# [RECORDED INFORMATION]

────────────────────────────────────────

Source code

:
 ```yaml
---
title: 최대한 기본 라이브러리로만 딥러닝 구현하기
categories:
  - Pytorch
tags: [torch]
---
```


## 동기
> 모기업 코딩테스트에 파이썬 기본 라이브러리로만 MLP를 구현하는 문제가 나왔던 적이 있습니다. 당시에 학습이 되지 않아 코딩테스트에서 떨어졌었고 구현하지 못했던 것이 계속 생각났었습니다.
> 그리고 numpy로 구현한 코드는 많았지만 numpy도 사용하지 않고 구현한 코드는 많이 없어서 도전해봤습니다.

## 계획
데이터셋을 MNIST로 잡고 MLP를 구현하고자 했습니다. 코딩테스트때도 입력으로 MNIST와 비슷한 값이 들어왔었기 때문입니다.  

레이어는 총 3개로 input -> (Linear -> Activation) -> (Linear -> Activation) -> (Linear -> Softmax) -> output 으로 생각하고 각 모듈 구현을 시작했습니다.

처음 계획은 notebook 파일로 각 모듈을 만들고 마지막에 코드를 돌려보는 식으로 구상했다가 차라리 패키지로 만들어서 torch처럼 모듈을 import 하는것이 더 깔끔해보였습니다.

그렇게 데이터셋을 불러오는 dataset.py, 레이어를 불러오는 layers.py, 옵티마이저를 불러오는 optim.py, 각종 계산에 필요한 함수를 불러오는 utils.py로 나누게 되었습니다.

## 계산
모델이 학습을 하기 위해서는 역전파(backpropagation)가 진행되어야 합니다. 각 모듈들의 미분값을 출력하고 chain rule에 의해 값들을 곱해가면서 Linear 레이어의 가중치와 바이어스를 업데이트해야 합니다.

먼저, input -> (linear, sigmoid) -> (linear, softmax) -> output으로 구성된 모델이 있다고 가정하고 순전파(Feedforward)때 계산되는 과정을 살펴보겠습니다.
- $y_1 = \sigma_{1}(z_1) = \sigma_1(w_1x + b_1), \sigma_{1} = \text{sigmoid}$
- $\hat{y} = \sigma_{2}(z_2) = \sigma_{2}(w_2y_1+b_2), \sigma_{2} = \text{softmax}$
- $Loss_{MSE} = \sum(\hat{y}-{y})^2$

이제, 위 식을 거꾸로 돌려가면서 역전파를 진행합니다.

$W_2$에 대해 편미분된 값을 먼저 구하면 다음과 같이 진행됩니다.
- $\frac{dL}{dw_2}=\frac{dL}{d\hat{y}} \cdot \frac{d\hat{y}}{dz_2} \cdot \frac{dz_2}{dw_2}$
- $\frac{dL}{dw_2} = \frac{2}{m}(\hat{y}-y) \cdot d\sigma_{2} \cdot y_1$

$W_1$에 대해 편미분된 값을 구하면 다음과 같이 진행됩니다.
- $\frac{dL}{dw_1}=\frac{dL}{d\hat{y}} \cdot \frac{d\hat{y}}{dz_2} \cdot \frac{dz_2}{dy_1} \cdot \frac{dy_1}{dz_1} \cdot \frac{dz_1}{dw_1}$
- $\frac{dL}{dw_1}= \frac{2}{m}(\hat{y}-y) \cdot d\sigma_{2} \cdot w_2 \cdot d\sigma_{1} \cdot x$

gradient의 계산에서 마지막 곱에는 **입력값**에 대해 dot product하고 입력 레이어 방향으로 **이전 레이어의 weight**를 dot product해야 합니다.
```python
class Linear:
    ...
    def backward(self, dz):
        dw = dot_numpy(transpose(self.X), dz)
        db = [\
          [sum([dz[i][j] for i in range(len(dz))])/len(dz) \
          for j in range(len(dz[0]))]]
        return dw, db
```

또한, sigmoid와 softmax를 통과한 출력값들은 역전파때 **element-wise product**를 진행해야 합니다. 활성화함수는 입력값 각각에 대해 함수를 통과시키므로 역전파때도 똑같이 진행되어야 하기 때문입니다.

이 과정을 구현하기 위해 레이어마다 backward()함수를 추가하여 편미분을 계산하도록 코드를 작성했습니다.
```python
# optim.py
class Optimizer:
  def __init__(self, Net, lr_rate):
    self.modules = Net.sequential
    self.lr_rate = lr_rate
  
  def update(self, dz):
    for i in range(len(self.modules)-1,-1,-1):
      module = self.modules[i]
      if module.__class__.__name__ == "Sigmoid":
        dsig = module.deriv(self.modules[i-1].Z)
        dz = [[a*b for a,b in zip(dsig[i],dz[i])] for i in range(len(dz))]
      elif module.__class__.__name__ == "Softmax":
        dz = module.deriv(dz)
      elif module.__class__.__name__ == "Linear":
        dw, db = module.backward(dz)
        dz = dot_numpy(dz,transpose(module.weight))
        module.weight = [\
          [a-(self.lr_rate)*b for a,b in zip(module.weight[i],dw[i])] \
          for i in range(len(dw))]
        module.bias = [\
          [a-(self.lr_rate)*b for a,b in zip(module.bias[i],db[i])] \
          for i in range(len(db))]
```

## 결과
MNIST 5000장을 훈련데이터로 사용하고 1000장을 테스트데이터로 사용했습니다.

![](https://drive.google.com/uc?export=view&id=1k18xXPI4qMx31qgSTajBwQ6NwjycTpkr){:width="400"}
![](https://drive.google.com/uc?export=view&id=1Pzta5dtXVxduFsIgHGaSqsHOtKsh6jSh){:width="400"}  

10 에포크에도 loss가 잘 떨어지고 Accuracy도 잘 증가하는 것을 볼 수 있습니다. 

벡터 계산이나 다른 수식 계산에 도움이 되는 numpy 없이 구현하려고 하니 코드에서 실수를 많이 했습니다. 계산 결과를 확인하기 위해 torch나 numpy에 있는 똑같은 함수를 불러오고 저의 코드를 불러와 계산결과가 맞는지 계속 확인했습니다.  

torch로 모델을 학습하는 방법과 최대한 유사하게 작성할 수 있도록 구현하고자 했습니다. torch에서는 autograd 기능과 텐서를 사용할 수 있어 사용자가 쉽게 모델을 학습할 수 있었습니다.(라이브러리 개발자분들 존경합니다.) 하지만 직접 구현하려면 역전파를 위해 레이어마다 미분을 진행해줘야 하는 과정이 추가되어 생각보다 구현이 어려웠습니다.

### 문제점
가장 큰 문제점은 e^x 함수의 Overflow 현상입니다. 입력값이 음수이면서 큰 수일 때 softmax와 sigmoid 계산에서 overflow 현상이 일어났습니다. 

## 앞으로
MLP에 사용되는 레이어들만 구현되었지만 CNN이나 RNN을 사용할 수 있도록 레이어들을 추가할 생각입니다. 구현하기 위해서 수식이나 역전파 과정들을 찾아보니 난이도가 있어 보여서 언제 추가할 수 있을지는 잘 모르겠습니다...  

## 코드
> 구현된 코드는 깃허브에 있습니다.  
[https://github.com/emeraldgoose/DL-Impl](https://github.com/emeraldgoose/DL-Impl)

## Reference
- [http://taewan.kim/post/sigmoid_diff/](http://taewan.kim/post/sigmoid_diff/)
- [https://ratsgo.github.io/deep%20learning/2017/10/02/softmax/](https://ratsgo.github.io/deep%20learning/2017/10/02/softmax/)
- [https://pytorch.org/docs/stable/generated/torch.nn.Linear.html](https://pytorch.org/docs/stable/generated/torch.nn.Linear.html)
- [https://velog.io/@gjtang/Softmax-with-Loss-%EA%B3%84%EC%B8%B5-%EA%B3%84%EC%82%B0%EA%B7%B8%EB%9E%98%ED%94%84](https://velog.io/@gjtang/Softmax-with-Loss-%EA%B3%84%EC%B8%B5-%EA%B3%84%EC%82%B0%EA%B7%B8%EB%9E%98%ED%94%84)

────────────────────────────────────────

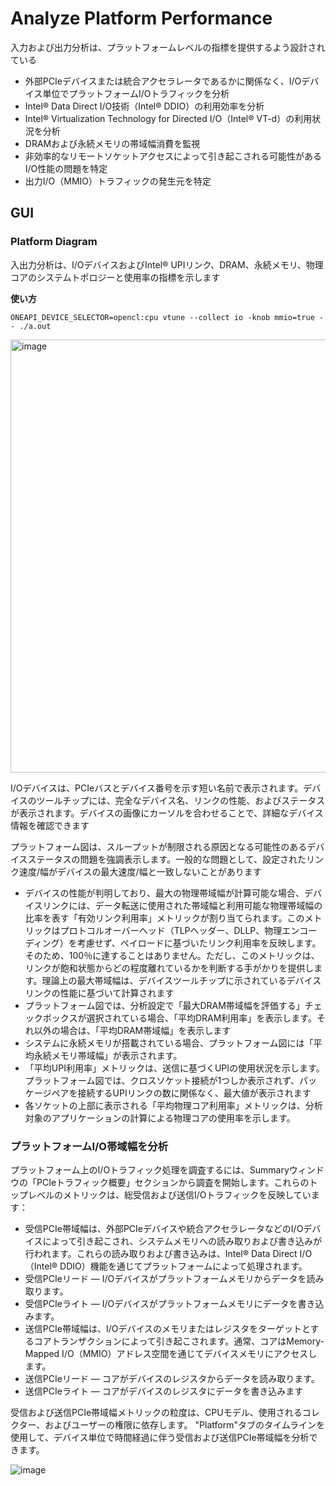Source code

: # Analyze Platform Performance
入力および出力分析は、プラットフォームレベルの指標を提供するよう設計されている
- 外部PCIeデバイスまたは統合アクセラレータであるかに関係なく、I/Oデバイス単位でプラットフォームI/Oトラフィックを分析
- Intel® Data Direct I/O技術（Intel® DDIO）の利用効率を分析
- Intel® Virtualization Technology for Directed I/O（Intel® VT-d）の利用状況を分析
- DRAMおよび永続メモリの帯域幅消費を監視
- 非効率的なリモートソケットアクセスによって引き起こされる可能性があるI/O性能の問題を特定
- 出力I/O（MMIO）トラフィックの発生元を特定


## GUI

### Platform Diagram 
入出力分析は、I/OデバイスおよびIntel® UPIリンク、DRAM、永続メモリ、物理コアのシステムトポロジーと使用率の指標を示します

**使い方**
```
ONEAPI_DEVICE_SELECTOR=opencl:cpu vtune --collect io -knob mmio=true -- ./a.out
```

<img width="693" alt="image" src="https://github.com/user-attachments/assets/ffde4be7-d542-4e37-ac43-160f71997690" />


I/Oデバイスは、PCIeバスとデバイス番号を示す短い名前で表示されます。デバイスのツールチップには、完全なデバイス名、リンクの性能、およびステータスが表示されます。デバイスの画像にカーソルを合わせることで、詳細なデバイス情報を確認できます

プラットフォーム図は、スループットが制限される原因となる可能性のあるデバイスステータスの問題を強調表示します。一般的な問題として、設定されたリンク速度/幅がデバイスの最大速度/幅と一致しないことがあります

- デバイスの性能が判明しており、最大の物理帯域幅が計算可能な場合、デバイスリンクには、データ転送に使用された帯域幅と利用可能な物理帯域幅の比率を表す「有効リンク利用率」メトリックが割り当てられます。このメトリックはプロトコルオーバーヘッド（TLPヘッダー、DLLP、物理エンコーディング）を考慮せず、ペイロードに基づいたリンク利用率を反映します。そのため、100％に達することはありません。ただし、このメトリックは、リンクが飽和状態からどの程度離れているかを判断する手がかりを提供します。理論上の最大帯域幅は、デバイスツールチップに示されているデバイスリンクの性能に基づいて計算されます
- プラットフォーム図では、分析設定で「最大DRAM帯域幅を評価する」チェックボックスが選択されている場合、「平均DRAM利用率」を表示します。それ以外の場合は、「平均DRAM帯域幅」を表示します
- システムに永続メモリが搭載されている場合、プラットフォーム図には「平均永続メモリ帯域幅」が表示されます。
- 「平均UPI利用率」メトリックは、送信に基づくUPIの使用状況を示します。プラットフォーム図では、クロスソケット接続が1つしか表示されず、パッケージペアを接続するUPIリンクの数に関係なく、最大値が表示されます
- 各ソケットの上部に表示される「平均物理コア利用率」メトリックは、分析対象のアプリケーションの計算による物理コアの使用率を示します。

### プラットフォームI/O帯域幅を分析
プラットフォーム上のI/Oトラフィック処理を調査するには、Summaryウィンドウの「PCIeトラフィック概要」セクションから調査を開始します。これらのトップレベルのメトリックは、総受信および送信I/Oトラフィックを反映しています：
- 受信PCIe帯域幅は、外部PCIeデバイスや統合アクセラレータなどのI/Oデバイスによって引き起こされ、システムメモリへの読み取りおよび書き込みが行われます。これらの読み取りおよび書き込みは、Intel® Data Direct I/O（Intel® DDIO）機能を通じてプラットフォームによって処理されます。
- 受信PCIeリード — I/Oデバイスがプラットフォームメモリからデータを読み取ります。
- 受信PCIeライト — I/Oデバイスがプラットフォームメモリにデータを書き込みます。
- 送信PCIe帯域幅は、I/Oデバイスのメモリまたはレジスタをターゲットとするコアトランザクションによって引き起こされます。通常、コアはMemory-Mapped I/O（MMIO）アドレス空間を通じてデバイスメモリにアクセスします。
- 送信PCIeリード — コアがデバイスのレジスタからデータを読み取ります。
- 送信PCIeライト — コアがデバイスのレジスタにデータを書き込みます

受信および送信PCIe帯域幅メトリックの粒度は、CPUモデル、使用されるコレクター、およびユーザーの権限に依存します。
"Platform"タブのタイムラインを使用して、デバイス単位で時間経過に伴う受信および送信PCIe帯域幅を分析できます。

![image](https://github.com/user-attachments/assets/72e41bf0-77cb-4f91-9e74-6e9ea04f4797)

────────────────────────────────────────

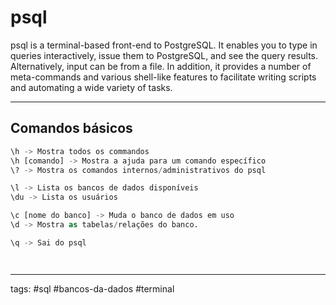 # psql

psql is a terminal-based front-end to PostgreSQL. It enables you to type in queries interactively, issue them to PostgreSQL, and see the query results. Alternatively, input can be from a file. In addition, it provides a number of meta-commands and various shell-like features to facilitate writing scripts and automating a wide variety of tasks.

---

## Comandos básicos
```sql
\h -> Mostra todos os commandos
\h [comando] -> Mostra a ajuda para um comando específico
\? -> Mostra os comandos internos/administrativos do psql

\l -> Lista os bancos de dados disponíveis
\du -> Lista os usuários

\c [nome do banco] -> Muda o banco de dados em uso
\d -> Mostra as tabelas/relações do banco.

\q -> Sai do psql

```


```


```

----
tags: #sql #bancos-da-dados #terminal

────────────────────────────────────────

# [PROBLEM DETAILS]
Take from the listing above each line containing "레이어의".

# [YOUR RESPONSE]
모델이 학습을 하기 위해서는 역전파(backpropagation)가 진행되어야 합니다. 각 모듈들의 미분값을 출력하고 chain rule에 의해 값들을 곱해가면서 Linear 레이어의 가중치와 바이어스를 업데이트해야 합니다.
gradient의 계산에서 마지막 곱에는 **입력값**에 대해 dot product하고 입력 레이어 방향으로 **이전 레이어의 weight**를 dot product해야 합니다.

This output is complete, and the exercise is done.